# Kickback Blocker??



## RLHERRON (May 15, 2008)

Saw this in Fine Woodworking. Seems to me like the long pushsticks would create a greater problem for creating kickback.

http://www.finewoodworking.com/item/25942/miracle-shield-blocks-kickback

They can create all the safety devices, I'm going to start working on my armored suite!! (patent pending)

RLH :thumbsup:


----------



## mdntrdr (Dec 22, 2009)

I agree.

Those pushsticks would provide very little control. 

Maybe if i had no arms :laughing:


----------



## woodnthings (Jan 24, 2009)

*April fools!*

*Miracle Shield Blocks Kickback*

* April 1st, 2010* in blogs 








WoodStop's *Reuben Goldberg* creates a dangerous kickback as journalists look on. The company recommends long push sticks for use with the new device.

Bill Godfrey 









As the workpiece goes airborne, onlookers begin to duck out of the way.











Within a few milliseconds, the WoodStop deflection plate shoots upward, blocking the projectile before it strikes Goldberg.

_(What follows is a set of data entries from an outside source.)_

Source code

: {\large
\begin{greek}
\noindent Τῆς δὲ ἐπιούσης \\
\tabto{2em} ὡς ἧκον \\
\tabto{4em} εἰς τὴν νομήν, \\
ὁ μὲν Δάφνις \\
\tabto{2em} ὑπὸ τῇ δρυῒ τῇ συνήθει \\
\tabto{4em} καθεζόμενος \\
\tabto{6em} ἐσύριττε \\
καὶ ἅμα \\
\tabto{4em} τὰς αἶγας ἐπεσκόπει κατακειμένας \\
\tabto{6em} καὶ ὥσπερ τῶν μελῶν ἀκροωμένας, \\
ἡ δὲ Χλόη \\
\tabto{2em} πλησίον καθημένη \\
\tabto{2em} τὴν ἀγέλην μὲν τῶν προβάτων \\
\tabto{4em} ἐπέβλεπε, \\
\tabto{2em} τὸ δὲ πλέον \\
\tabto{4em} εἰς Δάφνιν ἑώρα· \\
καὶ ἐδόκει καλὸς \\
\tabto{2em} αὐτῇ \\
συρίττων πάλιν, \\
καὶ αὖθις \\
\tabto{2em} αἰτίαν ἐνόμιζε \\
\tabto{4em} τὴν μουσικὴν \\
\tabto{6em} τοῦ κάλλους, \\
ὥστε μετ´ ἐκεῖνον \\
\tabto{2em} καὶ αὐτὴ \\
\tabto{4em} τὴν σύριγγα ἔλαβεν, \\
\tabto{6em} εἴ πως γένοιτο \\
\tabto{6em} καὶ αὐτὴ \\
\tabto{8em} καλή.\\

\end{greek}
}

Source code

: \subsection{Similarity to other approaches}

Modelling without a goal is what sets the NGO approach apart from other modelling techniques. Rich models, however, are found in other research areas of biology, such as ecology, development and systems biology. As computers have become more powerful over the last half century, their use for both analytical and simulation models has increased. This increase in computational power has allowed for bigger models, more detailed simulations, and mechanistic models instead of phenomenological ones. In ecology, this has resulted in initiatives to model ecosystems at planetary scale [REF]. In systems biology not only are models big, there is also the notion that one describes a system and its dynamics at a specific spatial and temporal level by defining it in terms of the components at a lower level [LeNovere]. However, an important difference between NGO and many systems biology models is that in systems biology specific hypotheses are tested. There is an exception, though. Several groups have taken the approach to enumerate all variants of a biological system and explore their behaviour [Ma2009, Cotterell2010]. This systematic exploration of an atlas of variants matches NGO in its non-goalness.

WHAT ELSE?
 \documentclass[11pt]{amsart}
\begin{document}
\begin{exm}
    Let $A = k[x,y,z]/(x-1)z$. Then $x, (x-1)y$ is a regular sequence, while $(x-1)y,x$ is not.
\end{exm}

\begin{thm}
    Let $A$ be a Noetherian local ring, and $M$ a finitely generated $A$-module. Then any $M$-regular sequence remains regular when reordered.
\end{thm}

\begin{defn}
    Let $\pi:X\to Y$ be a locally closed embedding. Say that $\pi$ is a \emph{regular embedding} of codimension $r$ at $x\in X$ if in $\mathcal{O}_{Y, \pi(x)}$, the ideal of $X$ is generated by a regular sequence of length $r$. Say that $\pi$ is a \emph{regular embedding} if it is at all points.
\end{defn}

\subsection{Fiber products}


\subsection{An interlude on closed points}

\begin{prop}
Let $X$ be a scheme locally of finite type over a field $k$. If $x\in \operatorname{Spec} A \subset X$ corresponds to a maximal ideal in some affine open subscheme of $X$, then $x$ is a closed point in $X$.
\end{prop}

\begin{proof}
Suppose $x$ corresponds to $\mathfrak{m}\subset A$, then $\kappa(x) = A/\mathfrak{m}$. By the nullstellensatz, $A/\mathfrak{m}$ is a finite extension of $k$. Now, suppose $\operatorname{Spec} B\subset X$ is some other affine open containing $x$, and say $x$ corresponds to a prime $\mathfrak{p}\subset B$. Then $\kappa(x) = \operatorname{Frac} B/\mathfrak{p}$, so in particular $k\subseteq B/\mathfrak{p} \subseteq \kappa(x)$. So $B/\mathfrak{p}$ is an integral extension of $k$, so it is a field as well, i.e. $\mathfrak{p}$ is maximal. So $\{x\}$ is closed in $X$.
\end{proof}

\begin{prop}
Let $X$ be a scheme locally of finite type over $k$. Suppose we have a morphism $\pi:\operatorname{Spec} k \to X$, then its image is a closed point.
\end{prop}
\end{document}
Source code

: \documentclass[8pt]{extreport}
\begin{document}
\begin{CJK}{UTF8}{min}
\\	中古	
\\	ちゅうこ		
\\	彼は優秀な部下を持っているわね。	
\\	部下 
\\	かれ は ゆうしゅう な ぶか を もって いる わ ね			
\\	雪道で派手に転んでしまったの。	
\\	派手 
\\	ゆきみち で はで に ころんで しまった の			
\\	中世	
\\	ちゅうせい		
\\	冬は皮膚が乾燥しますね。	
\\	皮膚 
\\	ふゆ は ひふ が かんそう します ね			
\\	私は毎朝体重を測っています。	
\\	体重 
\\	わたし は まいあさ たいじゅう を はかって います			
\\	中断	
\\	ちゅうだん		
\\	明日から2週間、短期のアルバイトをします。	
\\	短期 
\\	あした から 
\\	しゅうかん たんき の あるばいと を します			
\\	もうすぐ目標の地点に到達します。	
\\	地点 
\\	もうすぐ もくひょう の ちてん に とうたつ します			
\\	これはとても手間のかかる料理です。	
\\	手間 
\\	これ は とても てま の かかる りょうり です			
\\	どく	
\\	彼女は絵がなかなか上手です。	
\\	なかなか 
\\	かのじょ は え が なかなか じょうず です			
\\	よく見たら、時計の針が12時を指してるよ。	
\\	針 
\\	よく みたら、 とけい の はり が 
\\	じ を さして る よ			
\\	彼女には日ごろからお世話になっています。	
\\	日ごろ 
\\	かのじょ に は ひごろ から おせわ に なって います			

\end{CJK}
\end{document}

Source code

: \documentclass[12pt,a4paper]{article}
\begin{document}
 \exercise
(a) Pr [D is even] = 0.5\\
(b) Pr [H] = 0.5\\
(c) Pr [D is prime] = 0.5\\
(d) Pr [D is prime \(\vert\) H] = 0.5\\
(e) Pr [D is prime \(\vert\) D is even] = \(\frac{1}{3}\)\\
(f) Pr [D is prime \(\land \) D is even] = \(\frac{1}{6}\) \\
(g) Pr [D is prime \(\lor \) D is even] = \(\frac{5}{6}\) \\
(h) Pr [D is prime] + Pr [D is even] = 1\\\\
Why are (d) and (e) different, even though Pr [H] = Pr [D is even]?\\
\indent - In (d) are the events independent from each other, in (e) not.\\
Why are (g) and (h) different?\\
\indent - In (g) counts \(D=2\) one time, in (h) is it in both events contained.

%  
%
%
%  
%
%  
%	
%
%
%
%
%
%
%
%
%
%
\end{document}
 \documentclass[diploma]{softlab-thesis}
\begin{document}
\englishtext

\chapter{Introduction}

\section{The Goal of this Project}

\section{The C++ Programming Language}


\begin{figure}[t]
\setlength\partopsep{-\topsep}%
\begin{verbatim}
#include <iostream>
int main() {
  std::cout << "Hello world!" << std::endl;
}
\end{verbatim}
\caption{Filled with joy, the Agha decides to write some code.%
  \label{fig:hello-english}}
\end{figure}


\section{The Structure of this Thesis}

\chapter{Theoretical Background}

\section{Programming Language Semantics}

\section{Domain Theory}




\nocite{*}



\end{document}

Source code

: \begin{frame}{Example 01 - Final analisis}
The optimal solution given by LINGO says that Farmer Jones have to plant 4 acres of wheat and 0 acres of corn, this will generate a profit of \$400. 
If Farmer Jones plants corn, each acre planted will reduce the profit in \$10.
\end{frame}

WoodStop's *Reuben Goldberg *creates a dangerous kickback as journalists look on. The company recommends long push sticks for use with the new device.
Photo: Bill Godfrey 








Add Comment







Print
ShareThis 
Two Pennsylvania engineers recently demonstrated an innovative tablesaw safety device, called "WoodStop," which promises to put an end to dangerous kickback. At a March 29 Scranton, Pa., press event, WoodStop co-inventor Reuben Goldberg caused a piece of maple to kick back on a large cabinet saw, and industry journalists watched in shock as a small panel at the front of the saw sprang up to block the projectile, which smashed against the cast iron with an ear-splitting clang. 
"SawStop is great at sensing hand-to-blade contact, but it does nothing to prevent the most dangerous tablesaw event,” co-creator Martin Van Nostrand said proudly once order was restored. “WoodStop is better than a flack jacket, stopping the bullet before it reaches you."
The device works by sensing a rapid change in workpiece direction and velocity, and like the SawStop skin-sensing technology, fires a cartridge a few milliseconds after activation, which in turn raises a 12-in.-square, cast-iron panel at the front edge of the saw.
Journalists' main questions focused on that panel, which shoots up at a rate of 85 ft./second. "Doesn’t that pose a whole new threat to the operator?" asked _Fine Woodworking_’s Patrick McCombe. 
"Potentially, yes," admitted Van Nostrand, "but not if woodworkers use specially designed pushsticks to keep themselves out of harm’s way." He also passed out a well-illustrated, 95-page guide that details a host of other ways operators can handle common tasks while staying out of the panel’s path. 
Many of the journalists in attendance, including _FWW_’s McCombe, ordered a WoodStop-equipped tablesaw for their own testing, though some admitted they were hesitant to give it a whirl in their own shops. Stay tuned for McCombe’s report on this exciting new technology.


----------



## mdntrdr (Dec 22, 2009)

:laughing:


That would explain it!

Thanx Bill.


----------